Using the lens formula:
The lens formula relates the object distance (\( u \)), image distance (\( v \)), and focal length (\( f \)) of a lens:
\[ \frac{1}{f} = \frac{1}{v} - \frac{1}{u} \] Substituting the given values:
\[ \frac{1}{30} = \frac{1}{v} - \frac{1}{(-10)} \] \[ \frac{1}{v} = \frac{1}{30} - \frac{1}{10} = \frac{1 - 3}{30} = \frac{-2}{30} \] \[ v = -15 \, \text{cm} \]
Position of the Image:
The image is formed at \( v = -15 \, \text{cm} \), which means the image is formed on the same side as the object. Since the image distance is negative, it is a virtual image.

Size of the Image:
The magnification (\( M \)) of the lens is given by:
\[ M = \frac{h_i}{h_o} = \frac{v}{u} \] Substituting the known values:
\[ M = \frac{-15}{-10} = 1.5 \] Thus, the image height \( h_i \) is:
\[ h_i = M \times h_o = 1.5 \times 3 = 4.5 \, \text{cm} \]
Nature of the Image:
The image is virtual, erect, and magnified because it is formed on the same side as the object.

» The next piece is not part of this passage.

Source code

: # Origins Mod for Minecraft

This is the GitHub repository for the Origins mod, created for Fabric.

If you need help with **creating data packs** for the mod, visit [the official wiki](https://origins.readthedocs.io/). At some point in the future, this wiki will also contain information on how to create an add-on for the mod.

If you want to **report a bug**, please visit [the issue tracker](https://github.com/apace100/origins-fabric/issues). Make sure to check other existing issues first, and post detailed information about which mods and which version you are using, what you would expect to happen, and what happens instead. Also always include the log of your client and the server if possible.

Can we observe the Image on a Screen?
Since the image is virtual and formed on the same side as the object, it cannot be observed on a screen. It can only be seen by looking through the lens.

Conclusion:
The image formed is virtual, erect, and magnified. It is formed at a distance of \( 15 \, \text{cm} \) from the lens and has a height of \( 4.5 \, \text{cm} \). This image cannot be observed on a screen.